Looking Back and Ahead to JMP Academic Webcasts

It’s that time of year for academics, the start of a new semester. The JMP academics team is busy preparing for the academic Webcasts we deliver at the beginning of each semester. We thought it would be interesting to share with you our results from our fall Webcasts. We delivered four sessions called “JMP Basics for Professors and Students,” and 148 people attended with a 98% satisfaction rating.

The 148 people were made up of 28% each graduate students, research faculty and teaching faculty.

If we combine the categories for students and teachers, we can see that 90% of our attendees were students, teaching faculty and research faculty.

Somewhat surprising to us was that the No. 1 discipline among attendees was life, health or physical sciences, followed by general and social or behavioral sciences.
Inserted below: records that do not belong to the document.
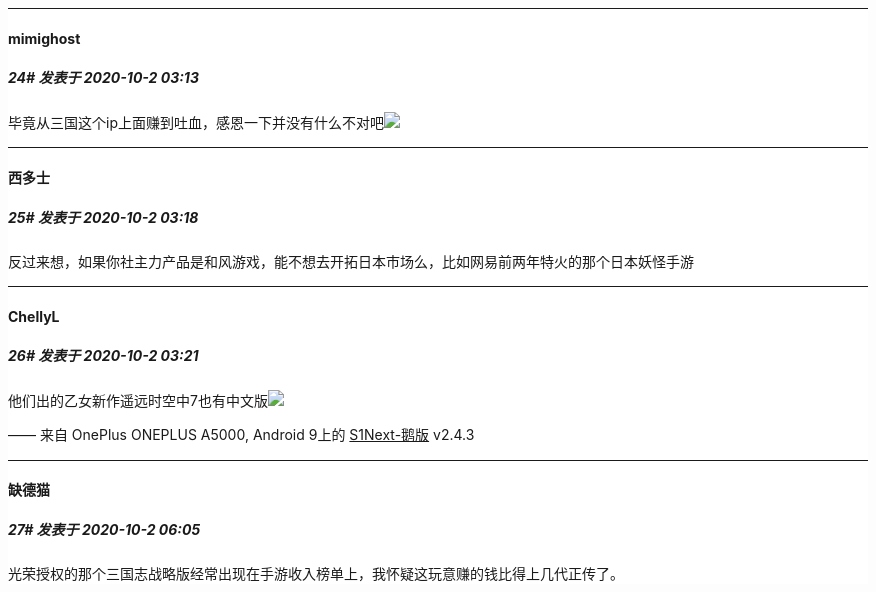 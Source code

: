 



*****

####  mimighost  
##### 24#       发表于 2020-10-2 03:13




毕竟从三国这个ip上面赚到吐血，感恩一下并没有什么不对吧<img src="https://static.saraba1st.com/image/smiley/face2017/067.png" referrerpolicy="no-referrer">







*****

####  西多士  
##### 25#       发表于 2020-10-2 03:18




反过来想，如果你社主力产品是和风游戏，能不想去开拓日本市场么，比如网易前两年特火的那个日本妖怪手游







*****

####  ChellyL  
##### 26#       发表于 2020-10-2 03:21




他们出的乙女新作遥远时空中7也有中文版<img src="https://static.saraba1st.com/image/smiley/face2017/045.png" referrerpolicy="no-referrer">

—— 来自 OnePlus ONEPLUS A5000, Android 9上的 [S1Next-鹅版](https://github.com/ykrank/S1-Next/releases) v2.4.3







*****

####  缺德猫  
##### 27#       发表于 2020-10-2 06:05




光荣授权的那个三国志战略版经常出现在手游收入榜单上，我怀疑这玩意赚的钱比得上几代正传了。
These three groups made up 77% of our audience. In academics, we have traditionally had many users in the business and economics group as well as the engineering or computer science group, so we were happy to see so much interest from people in the first three groups as well.

Other fun facts about our attendees include that 28% were Mac users and 72% were Windows users. About 70% said they had little JMP experience. And we had attendees from 32 states.

Starting on January 28, we will be hosting the same Webcast as in the fall, “JMP Basics for Professors and Students,” as well as a new Webcast called “Teaching Statistical Concepts with JMP.”

“JMP Basics for Professors and Students” will be offered on Jan. 28 and Feb. 9, 12, 15, 19 and 24 at a variety of times. This Webcast covers an overview of basics for teaching or using JMP for elementary and intermediate statistics courses.

“Teaching Statistical Concepts with JMP” will be offered on Feb. 10 and 23 at 1:00 p.m. EST. This Webcast covers the resources available to help teach statistics using JMP.

You can register to attend one or both of these. Hope you’ll join us and spread the word!

1 Comment
Community Member

CrisisMaven wrote:

For economics students or researchers: I have just added a Reference List ( to my economics blog with economic data series, history, bibliographies etc. for students & researchers. Currently 100+ meta sources, it will in the next days grow to over a thousand. Check it out and if you miss something, feel free to leave a comment.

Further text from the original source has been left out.